PROBLEM TO WORK ON:
Search each line below for "align", then return the lines where it appears.

DATA SUPPLIED:
%%
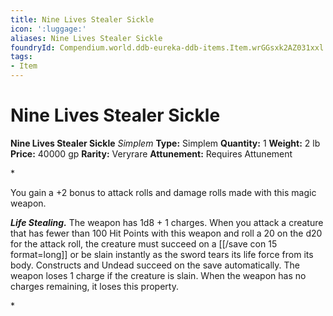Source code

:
 ```yaml
---
title: Nine Lives Stealer Sickle
icon: ':luggage:'
aliases: Nine Lives Stealer Sickle
foundryId: Compendium.world.ddb-eureka-ddb-items.Item.wrGGsxk2AZ031xxl
tags:
- Item
---
```


# Nine Lives Stealer Sickle

**Nine Lives Stealer Sickle**
_Simplem_
**Type:** Simplem
**Quantity:** 1
**Weight:** 2 lb
**Price:** 40000 gp
**Rarity:** Veryrare
**Attunement:** Requires Attunement

*<p>You gain a +2 bonus to attack rolls and damage rolls made with this magic weapon.

***Life Stealing.*** The weapon has 1d8 + 1 charges. When you attack a creature that has fewer than 100 Hit Points with this weapon and roll a 20 on the d20 for the attack roll, the creature must succeed on a [[/save con 15 format=long]] or be slain instantly as the sword tears its life force from its body. Constructs and Undead succeed on the save automatically. The weapon loses 1 charge if the creature is slain. When the weapon has no charges remaining, it loses this property.</p>*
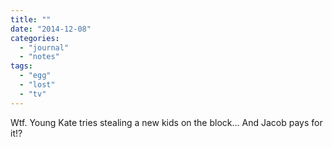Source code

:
 ```yaml
---
title: ""
date: "2014-12-08"
categories: 
  - "journal"
  - "notes"
tags: 
  - "egg"
  - "lost"
  - "tv"
---
```


Wtf. Young Kate tries stealing a new kids on the block… And Jacob pays for it!?
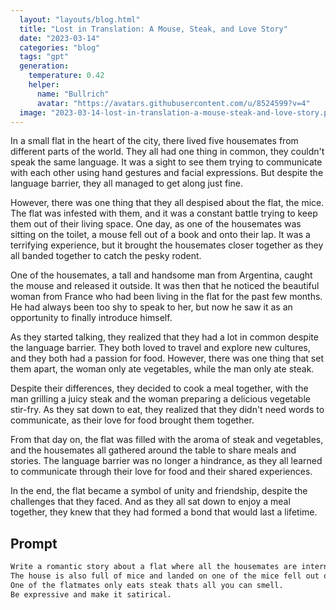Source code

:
 ```yaml
---
  layout: "layouts/blog.html"
  title: "Lost in Translation: A Mouse, Steak, and Love Story"
  date: "2023-03-14"
  categories: "blog"
  tags: "gpt"
  generation: 
    temperature: 0.42
    helper: 
      name: "Bullrich"
      avatar: "https://avatars.githubusercontent.com/u/8524599?v=4"
  image: "2023-03-14-lost-in-translation-a-mouse-steak-and-love-story.png"
---
```

In a small flat in the heart of the city, there lived five housemates from different parts of the world. They all had one thing in common, they couldn't speak the same language. It was a sight to see them trying to communicate with each other using hand gestures and facial expressions. But despite the language barrier, they all managed to get along just fine.

However, there was one thing that they all despised about the flat, the mice. The flat was infested with them, and it was a constant battle trying to keep them out of their living space. One day, as one of the housemates was sitting on the toilet, a mouse fell out of a book and onto their lap. It was a terrifying experience, but it brought the housemates closer together as they all banded together to catch the pesky rodent.

One of the housemates, a tall and handsome man from Argentina, caught the mouse and released it outside. It was then that he noticed the beautiful woman from France who had been living in the flat for the past few months. He had always been too shy to speak to her, but now he saw it as an opportunity to finally introduce himself.

As they started talking, they realized that they had a lot in common despite the language barrier. They both loved to travel and explore new cultures, and they both had a passion for food. However, there was one thing that set them apart, the woman only ate vegetables, while the man only ate steak.

Despite their differences, they decided to cook a meal together, with the man grilling a juicy steak and the woman preparing a delicious vegetable stir-fry. As they sat down to eat, they realized that they didn't need words to communicate, as their love for food brought them together.

From that day on, the flat was filled with the aroma of steak and vegetables, and the housemates all gathered around the table to share meals and stories. The language barrier was no longer a hindrance, as they all learned to communicate through their love for food and their shared experiences.

In the end, the flat became a symbol of unity and friendship, despite the challenges that they faced. And as they all sat down to enjoy a meal together, they knew that they had formed a bond that would last a lifetime.


## Prompt
```markdown
Write a romantic story about a flat where all the housemates are international and so cant speak the same language together.
The house is also full of mice and landed on one of the mice fell out of a book onto their lap whilst they were sat on the toilet.
One of the flatmates only eats steak thats all you can smell. 
Be expressive and make it satirical.
```

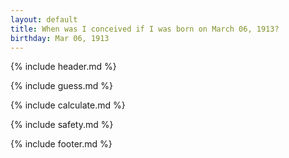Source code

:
 ```yaml
---
layout: default
title: When was I conceived if I was born on March 06, 1913?
birthday: Mar 06, 1913
---
```


{% include header.md %}

{% include guess.md %}

{% include calculate.md %}

{% include safety.md %}

{% include footer.md %}



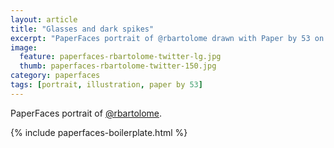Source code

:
 ```yaml
---
layout: article
title: "Glasses and dark spikes"
excerpt: "PaperFaces portrait of @rbartolome drawn with Paper by 53 on an iPad."
image: 
  feature: paperfaces-rbartolome-twitter-lg.jpg
  thumb: paperfaces-rbartolome-twitter-150.jpg
category: paperfaces
tags: [portrait, illustration, paper by 53]
---
```


PaperFaces portrait of [@rbartolome](http://twitter.com/rbartolome).

{% include paperfaces-boilerplate.html %}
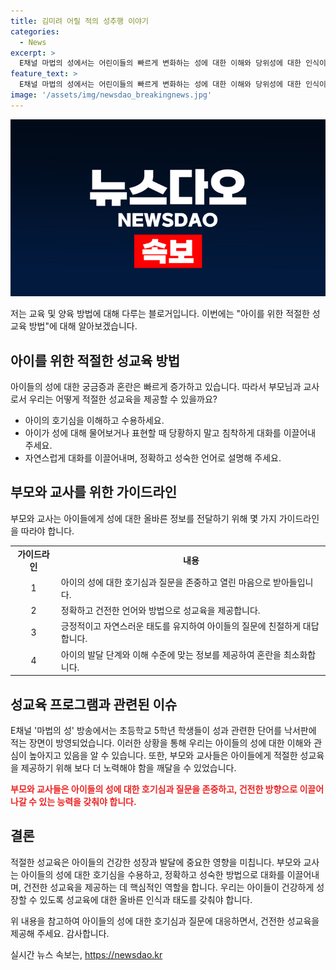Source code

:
 ```yaml
---
title: 김미려 어릴 적의 성추행 이야기
categories:
  - News
excerpt: >
  E채널 마법의 성에서는 어린이들의 빠르게 변화하는 성에 대한 이해와 당위성에 대한 인식이 공개된다. 초등학교 5학년 학생들이 성과 관련해 자유롭게 말하는 낙서판을 통해 단어들을 적었고, 부모들을 당황시키는 질문에 대한 아이들의 답변도 공개됐다. 또한 성교육 1타 강사의 모범답안에 대한 명쾌한 설명과 김미려의 성추행 경험에 대한 고백이 이야기됐다. 마법의 성은 어린이들에게 성교육이 중요함을 알림과 동시에 교육의 필요성을 강조하는 프로그램이다.
feature_text: >
  E채널 마법의 성에서는 어린이들의 빠르게 변화하는 성에 대한 이해와 당위성에 대한 인식이 공개된다. 초등학교 5학년 학생들이 성과 관련해 자유롭게 말하는 낙서판을 통해 단어들을 적었고, 부모들을 당황시키는 질문에 대한 아이들의 답변도 공개됐다. 또한 성교육 1타 강사의 모범답안에 대한 명쾌한 설명과 김미려의 성추행 경험에 대한 고백이 이야기됐다. 마법의 성은 어린이들에게 성교육이 중요함을 알림과 동시에 교육의 필요성을 강조하는 프로그램이다.
image: '/assets/img/newsdao_breakingnews.jpg'
---
```


<p><img src="/assets/img/newsdao_breakingnews.jpg" alt="implanttips 속보" /></p>

<p>저는 교육 및 양육 방법에 대해 다루는 블로거입니다. 이번에는 "아이를 위한 적절한 성교육 방법"에 대해 알아보겠습니다.</p>

<h2 data-ke-size="size26">아이를 위한 적절한 성교육 방법</h2>

<p>아이들의 성에 대한 궁금증과 혼란은 빠르게 증가하고 있습니다. 따라서 부모님과 교사로서 우리는 어떻게 적절한 성교육을 제공할 수 있을까요?</p>

<ul>
  <li>아이의 호기심을 이해하고 수용하세요.</li>
  <li>아이가 성에 대해 물어보거나 표현할 때 당황하지 말고 침착하게 대화를 이끌어내 주세요.</li>
  <li>자연스럽게 대화를 이끌어내며, 정확하고 성숙한 언어로 설명해 주세요.</li>
</ul>

<p data-ke-size="size16"></p>

<h2 data-ke-size="size26">부모와 교사를 위한 가이드라인</h2>

<p>부모와 교사는 아이들에게 성에 대한 올바른 정보를 전달하기 위해 몇 가지 가이드라인을 따라야 합니다.</p>

<table>
  <tr>
    <td style="text-align: center; height: 17px;"><b>가이드라인</b></td>
    <td style="text-align: center; height: 17px;"><b>내용</b></td>
  </tr>
  <tr>
    <td style="text-align: center; height: 17px;">1</td>
    <td>아이의 성에 대한 호기심과 질문을 존중하고 열린 마음으로 받아들입니다.</td>
  </tr>
  <tr>
    <td style="text-align: center; height: 17px;">2</td>
    <td>정확하고 건전한 언어와 방법으로 성교육을 제공합니다.</td>
  </tr>
  <tr>
    <td style="text-align: center; height: 17px;">3</td>
    <td>긍정적이고 자연스러운 태도를 유지하여 아이들의 질문에 친절하게 대답합니다.</td>
  </tr>
  <tr>
    <td style="text-align: center; height: 17px;">4</td>
    <td>아이의 발달 단계와 이해 수준에 맞는 정보를 제공하여 혼란을 최소화합니다.</td>
  </tr>
</table>

<p data-ke-size="size16"></p>

<h2 data-ke-size="size26">성교육 프로그램과 관련된 이슈</h2>

<p>E채널 '마법의 성' 방송에서는 초등학교 5학년 학생들이 성과 관련한 단어를 낙서판에 적는 장면이 방영되었습니다. 이러한 상황을 통해 우리는 아이들의 성에 대한 이해와 관심이 높아지고 있음을 알 수 있습니다. 또한, 부모와 교사들은 아이들에게 적절한 성교육을 제공하기 위해 보다 더 노력해야 함을 깨달을 수 있었습니다.</p>

<p><b><span style="color: #ee2323;">부모와 교사들은 아이들의 성에 대한 호기심과 질문을 존중하고, 건전한 방향으로 이끌어 나갈 수 있는 능력을 갖춰야 합니다.</span></b></p>

<p data-ke-size="size16"></p>

<h2 data-ke-size="size26">결론</h2>

<p>적절한 성교육은 아이들의 건강한 성장과 발달에 중요한 영향을 미칩니다. 부모와 교사는 아이들의 성에 대한 호기심을 수용하고, 정확하고 성숙한 방법으로 대화를 이끌어내며, 건전한 성교육을 제공하는 데 핵심적인 역할을 합니다. 우리는 아이들이 건강하게 성장할 수 있도록 성교육에 대한 올바른 인식과 태도를 갖춰야 합니다.</p>

<p>위 내용을 참고하여 아이들의 성에 대한 호기심과 질문에 대응하면서, 건전한 성교육을 제공해 주세요. 감사합니다.</p>
실시간 뉴스 속보는, <a href="https://newsdao.kr" rel="dofollow">https://newsdao.kr</a>



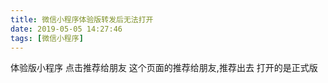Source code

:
 ```yaml
---
title: 微信小程序体验版转发后无法打开
date: 2019-05-05 14:27:46
tags: [微信小程序]
---
```


体验版小程序 点击推荐给朋友
这个页面的推荐给朋友,推荐出去 打开的是正式版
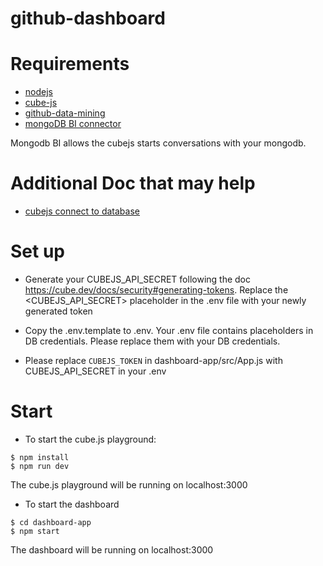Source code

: # github-dashboard

# Requirements

- [nodejs](https://nodejs.org/en/download/package-manager)
- [cube-js](https://github.com/cube-js/cube.js#getting-started)
- [github-data-mining](https://github.com/mikeshng/github-data-mining)
- [mongoDB BI connector](https://real-time-dashboard.cube.dev/cube-js-backend-with-mongo-db)

Mongodb BI allows the cubejs starts conversations with your mongodb.

# Additional Doc that may help

- [cubejs connect to database](https://cube.dev/docs/connecting-to-the-database)

# Set up

- Generate your CUBEJS_API_SECRET following the doc https://cube.dev/docs/security#generating-tokens. Replace the <CUBEJS_API_SECRET> placeholder in the .env file with your newly generated token
- Copy the .env.template to .env. Your .env file contains placeholders in DB credentials. Please replace them with your DB credentials.

- Please replace `CUBEJS_TOKEN` in dashboard-app/src/App.js with CUBEJS_API_SECRET in your .env

# Start

- To start the cube.js playground:

```Shell
$ npm install
$ npm run dev
```

The cube.js playground will be running on localhost:3000

- To start the dashboard

```Shell
$ cd dashboard-app
$ npm start
```

The dashboard will be running on localhost:3000
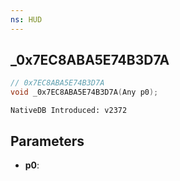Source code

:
 ```yaml
---
ns: HUD
---
```

## _0x7EC8ABA5E74B3D7A

```c
// 0x7EC8ABA5E74B3D7A
void _0x7EC8ABA5E74B3D7A(Any p0);
```

```
NativeDB Introduced: v2372
```

## Parameters
* **p0**:
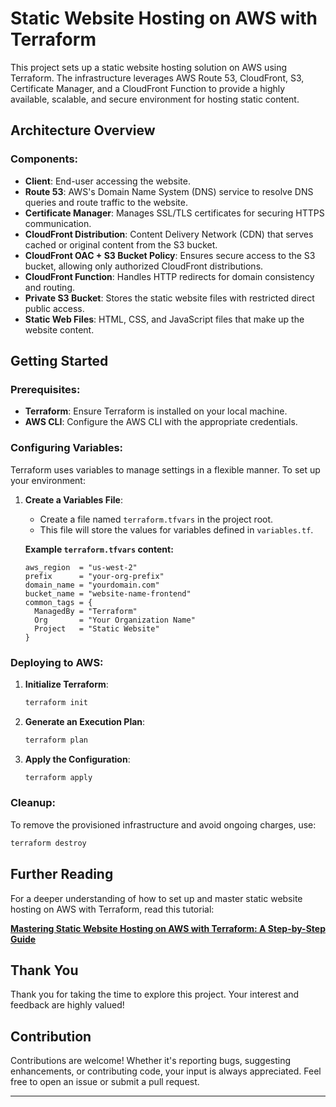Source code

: # Static Website Hosting on AWS with Terraform

This project sets up a static website hosting solution on AWS using Terraform. The infrastructure leverages AWS Route 53, CloudFront, S3, Certificate Manager, and a CloudFront Function to provide a highly available, scalable, and secure environment for hosting static content.

## Architecture Overview
### Components:
- **Client**: End-user accessing the website.
- **Route 53**: AWS's Domain Name System (DNS) service to resolve DNS queries and route traffic to the website.
- **Certificate Manager**: Manages SSL/TLS certificates for securing HTTPS communication.
- **CloudFront Distribution**: Content Delivery Network (CDN) that serves cached or original content from the S3 bucket.
- **CloudFront OAC + S3 Bucket Policy**: Ensures secure access to the S3 bucket, allowing only authorized CloudFront distributions.
- **CloudFront Function**: Handles HTTP redirects for domain consistency and routing.
- **Private S3 Bucket**: Stores the static website files with restricted direct public access.
- **Static Web Files**: HTML, CSS, and JavaScript files that make up the website content.

## Getting Started

### Prerequisites:
- **Terraform**: Ensure Terraform is installed on your local machine.
- **AWS CLI**: Configure the AWS CLI with the appropriate credentials.

### Configuring Variables:
Terraform uses variables to manage settings in a flexible manner. To set up your environment:

1. **Create a Variables File**:
   - Create a file named `terraform.tfvars` in the project root.
   - This file will store the values for variables defined in `variables.tf`.

   **Example `terraform.tfvars` content:**
   ```hcl
   aws_region  = "us-west-2"
   prefix      = "your-org-prefix"
   domain_name = "yourdomain.com"
   bucket_name = "website-name-frontend"
   common_tags = {
     ManagedBy = "Terraform"
     Org       = "Your Organization Name"
     Project   = "Static Website"
   }
   ```

### Deploying to AWS:
1. **Initialize Terraform**:
   ```bash
   terraform init
   ```

2. **Generate an Execution Plan**:
   ```bash
   terraform plan
   ```

3. **Apply the Configuration**:
   ```bash
   terraform apply
   ```

### Cleanup:
To remove the provisioned infrastructure and avoid ongoing charges, use:

```bash
terraform destroy
```

## Further Reading
For a deeper understanding of how to set up and master static website hosting on AWS with Terraform, read this tutorial:

**[Mastering Static Website Hosting on AWS with Terraform: A Step-by-Step Guide](#)**

## Thank You
Thank you for taking the time to explore this project. Your interest and feedback are highly valued!

## Contribution
Contributions are welcome! Whether it's reporting bugs, suggesting enhancements, or contributing code, your input is always appreciated. Feel free to open an issue or submit a pull request.

--- 
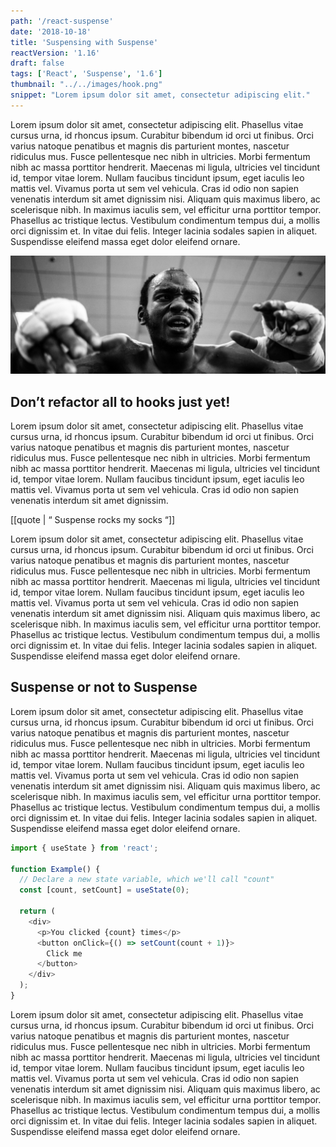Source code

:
 ```yaml
---
path: '/react-suspense'
date: '2018-10-18'
title: 'Suspensing with Suspense'
reactVersion: '1.16'
draft: false
tags: ['React', 'Suspense', '1.6']
thumbnail: "../../images/hook.png"
snippet: "Lorem ipsum dolor sit amet, consectetur adipiscing elit."
---
```



Lorem ipsum dolor sit amet, consectetur adipiscing elit. Phasellus vitae cursus urna, id rhoncus ipsum. Curabitur bibendum id orci ut finibus. Orci varius natoque penatibus et magnis dis parturient montes, nascetur ridiculus mus. Fusce pellentesque nec nibh in ultricies. Morbi fermentum nibh ac massa porttitor hendrerit. Maecenas mi ligula, ultricies vel tincidunt id, tempor vitae lorem. Nullam faucibus tincidunt ipsum, eget iaculis leo mattis vel. Vivamus porta ut sem vel vehicula. Cras id odio non sapien venenatis interdum sit amet dignissim nisi. Aliquam quis maximus libero, ac scelerisque nibh. In maximus iaculis sem, vel efficitur urna porttitor tempor. Phasellus ac tristique lectus. Vestibulum condimentum tempus dui, a mollis orci dignissim et. In vitae dui felis. Integer lacinia sodales sapien in aliquet. Suspendisse eleifend massa eget dolor eleifend ornare.

![Hook](../../images/hook.png)

## Don’t refactor all to hooks just yet!

Lorem ipsum dolor sit amet, consectetur adipiscing elit. Phasellus vitae cursus urna, id rhoncus ipsum. Curabitur bibendum id orci ut finibus. Orci varius natoque penatibus et magnis dis parturient montes, nascetur ridiculus mus. Fusce pellentesque nec nibh in ultricies. Morbi fermentum nibh ac massa porttitor hendrerit. Maecenas mi ligula, ultricies vel tincidunt id, tempor vitae lorem. Nullam faucibus tincidunt ipsum, eget iaculis leo mattis vel. Vivamus porta ut sem vel vehicula. Cras id odio non sapien venenatis interdum sit amet dignissim.

[[quote | “ Suspense rocks my socks “]]

Lorem ipsum dolor sit amet, consectetur adipiscing elit. Phasellus vitae cursus urna, id rhoncus ipsum. Curabitur bibendum id orci ut finibus. Orci varius natoque penatibus et magnis dis parturient montes, nascetur ridiculus mus. Fusce pellentesque nec nibh in ultricies. Morbi fermentum nibh ac massa porttitor hendrerit. Maecenas mi ligula, ultricies vel tincidunt id, tempor vitae lorem. Nullam faucibus tincidunt ipsum, eget iaculis leo mattis vel. Vivamus porta ut sem vel vehicula. Cras id odio non sapien venenatis interdum sit amet dignissim nisi. Aliquam quis maximus libero, ac scelerisque nibh. In maximus iaculis sem, vel efficitur urna porttitor tempor. Phasellus ac tristique lectus. Vestibulum condimentum tempus dui, a mollis orci dignissim et. In vitae dui felis. Integer lacinia sodales sapien in aliquet. Suspendisse eleifend massa eget dolor eleifend ornare.

## Suspense or not to Suspense

Lorem ipsum dolor sit amet, consectetur adipiscing elit. Phasellus vitae cursus urna, id rhoncus ipsum. Curabitur bibendum id orci ut finibus. Orci varius natoque penatibus et magnis dis parturient montes, nascetur ridiculus mus. Fusce pellentesque nec nibh in ultricies. Morbi fermentum nibh ac massa porttitor hendrerit. Maecenas mi ligula, ultricies vel tincidunt id, tempor vitae lorem. Nullam faucibus tincidunt ipsum, eget iaculis leo mattis vel. Vivamus porta ut sem vel vehicula. Cras id odio non sapien venenatis interdum sit amet dignissim nisi. Aliquam quis maximus libero, ac scelerisque nibh. In maximus iaculis sem, vel efficitur urna porttitor tempor. Phasellus ac tristique lectus. Vestibulum condimentum tempus dui, a mollis orci dignissim et. In vitae dui felis. Integer lacinia sodales sapien in aliquet. Suspendisse eleifend massa eget dolor eleifend ornare.

```javascript
import { useState } from 'react';

function Example() {
  // Declare a new state variable, which we'll call "count"
  const [count, setCount] = useState(0);

  return (
    <div>
      <p>You clicked {count} times</p>
      <button onClick={() => setCount(count + 1)}>
        Click me
      </button>
    </div>
  );
}
```

Lorem ipsum dolor sit amet, consectetur adipiscing elit. Phasellus vitae cursus urna, id rhoncus ipsum. Curabitur bibendum id orci ut finibus. Orci varius natoque penatibus et magnis dis parturient montes, nascetur ridiculus mus. Fusce pellentesque nec nibh in ultricies. Morbi fermentum nibh ac massa porttitor hendrerit. Maecenas mi ligula, ultricies vel tincidunt id, tempor vitae lorem. Nullam faucibus tincidunt ipsum, eget iaculis leo mattis vel. Vivamus porta ut sem vel vehicula. Cras id odio non sapien venenatis interdum sit amet dignissim nisi. Aliquam quis maximus libero, ac scelerisque nibh. In maximus iaculis sem, vel efficitur urna porttitor tempor. Phasellus ac tristique lectus. Vestibulum condimentum tempus dui, a mollis orci dignissim et. In vitae dui felis. Integer lacinia sodales sapien in aliquet. Suspendisse eleifend massa eget dolor eleifend ornare.
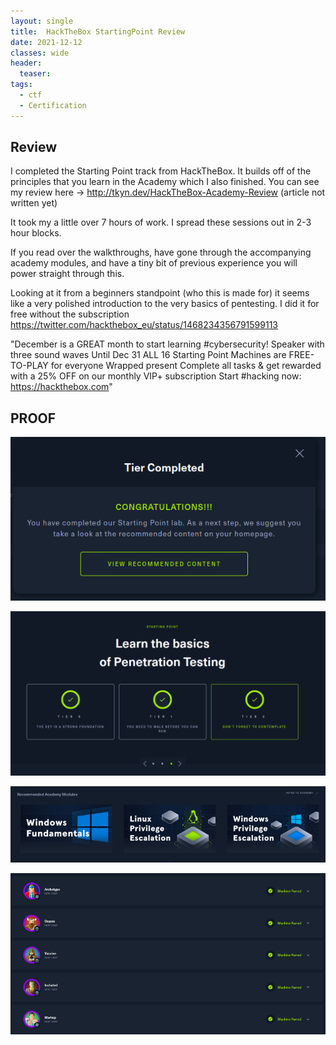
 ```yaml
---
layout: single
title:  HackTheBox StartingPoint Review
date: 2021-12-12
classes: wide
header:
  teaser: 
tags:
  - ctf
  - Certification
--- 
```


## Review
I completed the Starting Point track from HackTheBox. It builds off of the principles that you learn in the Academy which I also finished. 
You can see my review here -> <http://tkyn.dev/HackTheBox-Academy-Review> (article not written yet)

It took my a little over 7 hours of work. I spread these sessions out in 2-3 hour blocks. 

If you read over the walkthroughs, have gone through the accompanying academy modules, and have a tiny bit of previous experience you will power straight through this.

Looking at it from a beginners standpoint (who this is made for) it seems like a very polished introduction to the very basics of pentesting.
I did it for free without the subscription <https://twitter.com/hackthebox_eu/status/1468234356791599113>

"December is a GREAT month to start learning #cybersecurity! 
Speaker with three sound waves Until Dec 31 ALL 16 Starting Point Machines are FREE-TO-PLAY for everyone
Wrapped present Complete all tasks & get rewarded with a 25% OFF on our monthly VIP+ subscription
Start #hacking now: https://hackthebox.com"

## PROOF

![](/assets/images/Startingpoint-Academy/startingpoint.PNG)
 
![](/assets/images/Startingpoint-Academy/startingpoint2.PNG)

![](/assets/images/Startingpoint-Academy/startingpoint3.PNG)

![](/assets/images/Startingpoint-Academy/startingpoint4.PNG)


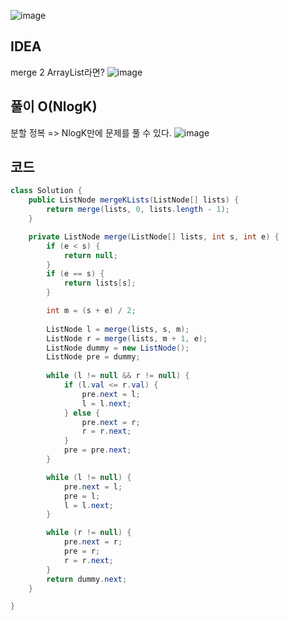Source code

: ![image](https://user-images.githubusercontent.com/46469385/107243743-ab6f1f80-6a70-11eb-99cb-ecd91b77d8d1.png)

## IDEA
merge 2 ArrayList라면?
![image](https://user-images.githubusercontent.com/46469385/107302712-2102dc00-6ac1-11eb-84cb-a4e97c041d91.png)

## 풀이 O(NlogK)
분할 정복 => NlogK만에 문제를 풀 수 있다.
![image](https://user-images.githubusercontent.com/46469385/107302533-de410400-6ac0-11eb-8fa2-0193c939bba0.png)

## 코드
```java
class Solution {
	public ListNode mergeKLists(ListNode[] lists) {
		return merge(lists, 0, lists.length - 1);
	}

	private ListNode merge(ListNode[] lists, int s, int e) {
		if (e < s) {
			return null;
		}
		if (e == s) {
			return lists[s];
		}

		int m = (s + e) / 2;
		
		ListNode l = merge(lists, s, m);
		ListNode r = merge(lists, m + 1, e);
		ListNode dummy = new ListNode();
		ListNode pre = dummy;
		
		while (l != null && r != null) {
			if (l.val <= r.val) {
				pre.next = l;
				l = l.next;
			} else {
				pre.next = r;
				r = r.next;
			}
			pre = pre.next;
		}

		while (l != null) {
			pre.next = l;
			pre = l;
			l = l.next;
		}

		while (r != null) {
			pre.next = r;
			pre = r;
			r = r.next;
		}
		return dummy.next;
	}

}
```

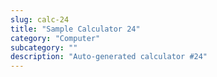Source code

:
 ```yaml
---
slug: calc-24
title: "Sample Calculator 24"
category: "Computer"
subcategory: ""
description: "Auto-generated calculator #24"
---
```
%%
THE ANSWER:
    <td style="text-align: center; height: 17px;"><b>가이드라인</b></td>
    <td style="text-align: center; height: 17px;"><b>내용</b></td>
    <td style="text-align: center; height: 17px;">1</td>
    <td style="text-align: center; height: 17px;">2</td>
    <td style="text-align: center; height: 17px;">3</td>
    <td style="text-align: center; height: 17px;">4</td>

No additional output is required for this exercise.